Attendez, j'vous raconte…

J'arrive à peine d'un voyage enchanteur au pays de Sepúlveda pour vous donner les Dernières nouvelles du Sud, le Sud du bout du monde. Mon sac-à-dos est chargé de souvenirs, pas de ceux qui s'abîment et se perdent, mais des souvenirs comme des odeurs qui s'impriment à jamais dans les mémoires du coeur. Mes compagnons de route, Luis Sepúlveda et Daniel Mordzinski - photographe franco-argentin - avaient envie de nous raconter la richesse lumineuse dont sont imprégnés les gens qui vivent dans cet endroit que l'on dit l'un des plus purs de la planète : la Patagonie. Et moi, je ne demandais pas mieux que de les suivre…
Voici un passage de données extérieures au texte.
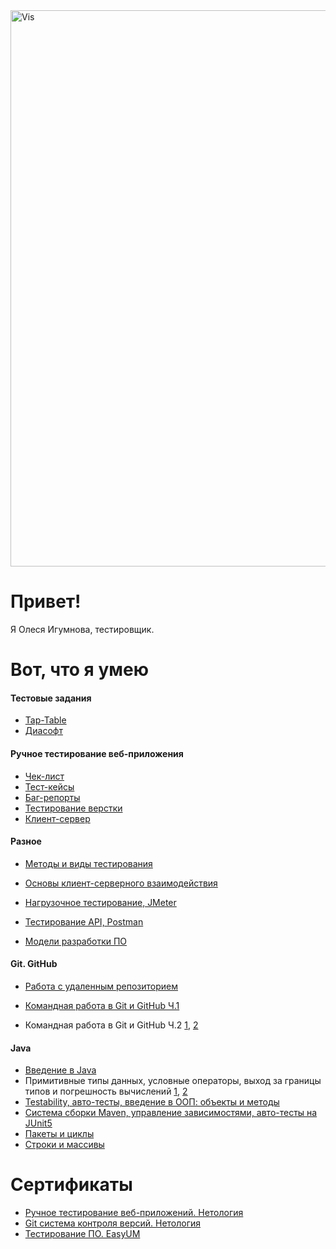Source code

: <img width="890" alt="Vis" src="https://user-images.githubusercontent.com/115995612/219364189-01965bce-15a0-4e6d-9522-028e401d3b8a.png">


# Привет! 

Я Олеся Игумнова, тестировщик.

# Вот, что я умею

#### Тестовые задания
- [Tap-Table](https://drive.google.com/drive/folders/1DbodxG7qcL74UW-7WBBZacFD-B8wY1fk)
- [Диасофт](https://docs.google.com/document/d/1-vorOru6SK3p-gexutKDSbZttozEDfcZMzyUNgMlmHE/edit?usp=sharing)

#### Ручное тестирование веб-приложения 
 
 - [Чек-лист](https://docs.google.com/spreadsheets/d/1FOuBQ2v8-yufLAuMWbxvFln7VyNikTIL6gTb1cEvA2c/edit#gid=946475606)
 - [Тест-кейсы](https://docs.google.com/spreadsheets/d/1L_ttb9TGTTE2SxOynt5wSHwC3-4vG_gwtoOZXn3TOgQ/edit#gid=0)
 - [Баг-репорты](https://docs.google.com/spreadsheets/d/1CVKxWJ1UfA5gMfAG7DKw8MMJKRghG3ANZ7Lh6VNaLLs/edit#gid=0)
 - [Тестирование верстки](https://drive.google.com/drive/folders/1UA3hojWK9pTQSaDy0Ziu6qfW4yQyDxGD)
 - [Клиент-сервер](https://drive.google.com/drive/folders/19uSyuwkniKRCnSbEBNC1FuPOj4aXhZny)
 
#### Разное

- [Методы и виды тестирования](https://docs.google.com/document/d/1S6HDCcJHDPc28doILJqrdGXPo4dI4k24qShlKMkSE28/edit?usp=sharing)

- [Основы клиент-серверного взаимодействия](https://docs.google.com/document/d/1C301RmUhS1XOpusj7Maw25vnLiuA5LK-MSJUXAlsU78/edit?usp=sharing)

- [Нагрузочное тестирование, JMeter](https://drive.google.com/drive/folders/1sSK-GrPozopE9-A-hKrk3fy06ksyb3Kl?usp=sharing)

- [Тестирование API, Postman](https://drive.google.com/drive/folders/1S4wqau0nlOM0yRa4gOU7QRqFYjmWVDlj?usp=sharing) 

- [Модели разработки ПО](https://docs.google.com/document/d/1LKJM_0W4rEyIYfSfIhIez0XbnU7iOzGdFiAiucHmRTw/edit?usp=sharing)

 
 #### Git. GitHub
 
- [Работа с удаленным репозиторием](https://github.com/zolotco/3.Target)

- [Командная работа в Git и GitHub Ч.1](https://github.com/zolotco/2-Target)

- Командная работа в Git и GitHub Ч.2 [1](https://github.com/netology-code/git-2-homeworks-issues/issues/844), [2](https://github.com/netology-code/git-2-homeworks-pr/pull/820)

#### Java

- [Введение в Java](https://github.com/zolotco/TaskRecipe)
- Примитивные типы данных, условные операторы, выход за границы типов и погрешность вычислений [1](https://github.com/zolotco/Mile), [2](https://github.com/zolotco/Rubls)
- [Testability, авто-тесты, введение в ООП: объекты и методы](https://github.com/zolotco/Mile)
- [Система сборки Maven, управление зависимостями, авто-тесты на JUnit5](https://github.com/zolotco/BonusMaven)
- [Пакеты и циклы](https://github.com/zolotco/SQRService)
- [Строки и массивы](https://github.com/zolotco/StatsService)


# Сертификаты 
- [Ручное тестирование веб-приложений. Нетология](https://drive.google.com/file/d/11vcbklB_gmgJv2G10yxQzV0toNc4QQO4/view?usp=sharing)
- [Git система контроля версий. Нетология](https://drive.google.com/file/d/1JaEXklOvW0pud2x5JUeMPF6VPL-dm2XH/view?usp=sharing)
- [Тестирование ПО. EasyUM](https://it.easyum.ru/certificates/testing-po-260521-412/)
À bord d'une vieille bagnole, notre voyage débutait à San Carlos de Bariloche, où nous descendions vers le Cap Horn, à l'Ouest argentin de la Terre de Feu, pour revenir par la Patagonie chilienne jusqu'à l'île de Chiloé, quatre mille cinq cents kilomètres plus loin. La quila venait de fleurir, une variété de bambou andin. Pas un seul nuage dans le ciel, d'un bleu immaculé. Nous avons traversé la steppe patagonienne, affrontant de face les vents violents de ces grands espaces indomptables. Ils nous ont rappelé les beautés sauvages d'une terre qui côtoie de près les eaux glaciales de l'Antarctique et les masses d'air froides qui battent de plein fouet sur la Cordillère des Andes.

« La steppe patagone invite les humains au silence car la voix puissante du vent raconte toujours d'où il vient et, chargé d'odeurs, dit tout ce qu'il a vu. »

Comme seule boussole, nous avions une envie furieuse de nous abreuver du parfum des fleurs sauvages, des saveurs des ravioles con tuco et de l'agneau rôti sur la broche, que mes amis voyageurs affirmaient dur comme fer être le meilleur au monde. le vin chilien coulait dans les verres au son des guitares et des accordéons, avant de finir la soirée devant un bon maté que nos hôtes au visage tanné par le vent nous servaient avec fierté.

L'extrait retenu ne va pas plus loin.